Dr Abdulla spent 13 months living within the Sundarbans surveying the survival strategies of people surrounding the forests Dr Abdulla spent 13 months living within the Sundarbans surveying the survival strategies of people surrounding the forests

Research by PhD candidate Abu Nasar Mohammad Abdullah, who investigated the livelihoods of people living beside the Sundarbans mangrove forest in Bangladesh, has found some clues to managing a sustainable link between people and environment.

The only natural habitat of the endangered Royal Bengal Tiger, the Sundarbans Reserve Forest lies in the delta of the Ganges, Barhmaputra and Meghna rivers of the Bay of Bengal. It is the largest continuous mangrove forest in the world and provides income for millions of people and contributes billions of dollars annually to the economy.

Dr Abdulla spent 13 months living within the Sundarbans surveying the survival strategies of people surrounding these forests, and a further five years looking into how this linkage could be sustained.

“There are conflicts between those using the resources and those trying to conserve them,” Dr Abdulla said. “It is critical that we understand how the resources are linked to the livelihoods of the people in order to create the best practice policy for resource management.

“We cannot implement policies without first understanding how the resource is linked to the livelihoods of the people.”

Dr Abdulla’s research was the first study into the livelihoods derived from the forests and the consequences for its management.

“We looked at how household assets, livelihood strategies and outcomes varied and the roles mangrove resources and shrimp farming played in those livelihoods,” he said.

“The research found that lower income households depend heavily on mangrove resources, which helped alleviate poverty and reduce income inequality.

“In contrast, illegal commercial shrimp aquaculture has widened inequality, leading to loss of agriculture, livestock and access to land.
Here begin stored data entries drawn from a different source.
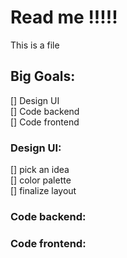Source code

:# Read me !!!!!
This is a file

## Big Goals: 
[] Design UI  
[] Code backend  
[] Code frontend  
  
### Design UI:  
[] pick an idea  
[] color palette   
[] finalize layout  
  
### Code backend:  
  
### Code frontend:

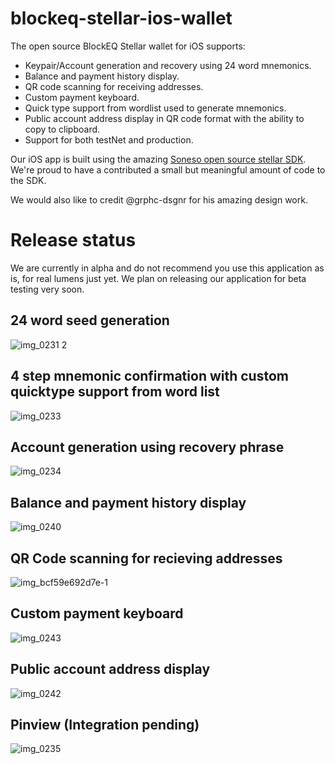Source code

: # blockeq-stellar-ios-wallet

The open source BlockEQ Stellar wallet for iOS supports:

 * Keypair/Account generation and recovery using 24 word mnemonics.
 * Balance and payment history display.
 * QR code scanning for receiving addresses. 
 * Custom payment keyboard.
 * Quick type support from wordlist used to generate mnemonics.
 * Public account address display in QR code format with the ability to copy to clipboard.
 * Support for both testNet and production.
 
Our iOS app is built using the amazing [Soneso open source stellar SDK](https://github.com/Soneso/stellar-ios-mac-sdk). We're proud to have a contributed a small but meaningful amount of code to the SDK.

We would also like to credit @grphc-dsgnr for his amazing design work.

# Release status

We are currently in alpha and do not recommend you use this application as is, for real lumens just yet. We plan on releasing our application for beta testing very soon.  


## 24 word seed generation


![img_0231 2](https://user-images.githubusercontent.com/1127325/37441297-1c2b6542-27d7-11e8-81d9-b0a80662747c.PNG)


## 4 step mnemonic confirmation with custom quicktype support from word list


![img_0233](https://user-images.githubusercontent.com/1127325/37441403-9bc7aa22-27d7-11e8-9edf-975645350406.PNG)


## Account generation using recovery phrase


![img_0234](https://user-images.githubusercontent.com/1127325/37441421-b4b599e0-27d7-11e8-86ad-405d759f01f6.PNG)


## Balance and payment history display


![img_0240](https://user-images.githubusercontent.com/1127325/37441304-2485e7bc-27d7-11e8-88f7-009faff31c03.PNG)


## QR Code scanning for recieving addresses


![img_bcf59e692d7e-1](https://user-images.githubusercontent.com/1127325/37441306-274f6450-27d7-11e8-99a4-dc2fdb3b3a0c.jpeg)


## Custom payment keyboard


![img_0243](https://user-images.githubusercontent.com/1127325/37441301-20a4cc6c-27d7-11e8-8974-b0949324438e.PNG)


## Public account address display


![img_0242](https://user-images.githubusercontent.com/1127325/37441303-22a22f46-27d7-11e8-832e-f34e3cc83884.PNG)


## Pinview (Integration pending)


![img_0235](https://user-images.githubusercontent.com/1127325/37441476-fbadbe86-27d7-11e8-9eb7-880e7447c976.PNG)



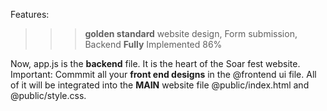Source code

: Features:
>>> **golden standard** website design, 
>>> Form submission,
>>> Backend **Fully** Implemented 86%

Now, app.js is the **backend** file. It is the heart of the Soar fest website.
Important: Commmit all your **front end designs** in the @frontend ui file. All of it will be integrated into the **MAIN** website file @public/index.html and @public/style.css.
While shrimp aquaculture was important to higher income households, particularly land-owning households, it has led to loss of agriculture, livestock and access to land of lower income households.”
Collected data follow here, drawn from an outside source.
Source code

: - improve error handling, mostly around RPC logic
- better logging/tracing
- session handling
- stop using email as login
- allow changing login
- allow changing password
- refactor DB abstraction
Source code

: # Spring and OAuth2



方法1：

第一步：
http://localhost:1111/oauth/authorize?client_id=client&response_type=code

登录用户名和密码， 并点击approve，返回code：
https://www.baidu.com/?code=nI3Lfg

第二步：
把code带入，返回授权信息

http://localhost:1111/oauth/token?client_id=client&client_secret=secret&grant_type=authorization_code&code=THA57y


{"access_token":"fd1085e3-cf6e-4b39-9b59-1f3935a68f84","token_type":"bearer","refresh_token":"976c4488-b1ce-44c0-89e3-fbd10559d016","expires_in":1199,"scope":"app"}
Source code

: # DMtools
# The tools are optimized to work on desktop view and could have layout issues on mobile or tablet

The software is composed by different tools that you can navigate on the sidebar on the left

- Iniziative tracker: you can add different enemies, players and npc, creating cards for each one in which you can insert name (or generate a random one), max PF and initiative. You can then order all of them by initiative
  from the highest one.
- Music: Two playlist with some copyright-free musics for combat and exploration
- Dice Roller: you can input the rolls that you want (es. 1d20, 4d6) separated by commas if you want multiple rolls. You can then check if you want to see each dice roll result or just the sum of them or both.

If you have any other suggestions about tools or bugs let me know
He also examined the vulnerabilities of these livelihoods, particularly to cyclones that periodically affect the region.

“Constraints on access, resource variability and attacks by pirates and wildlife were the principal vulnerabilities of the lower income mangrove dependent households,” he said.

“However, higher income shrimp-farming households were more vulnerable than the poorer mangrove resource collectors to a cyclone, such as the Cyclone Aila that devastated the region in May 2009.”

The study recommended that policy approaches be adopted that ensured equitable growth by creating a balanced asset base within a livelihood framework with multiple interventions working simultaneously. “This would be a favourable outcome for the households surrounding the Sundarbans, to the managers of coastal communities in relation to poverty alleviation and promotion of environmentally sustainable livelihoods,” he said.

Dr Abdulla’s PhD was entitled: “Livelihood Strategies of People Surrounding the Sundarbans Mangrove Forest”. He received his PhD at a CDU end-of-year graduation ceremony last month.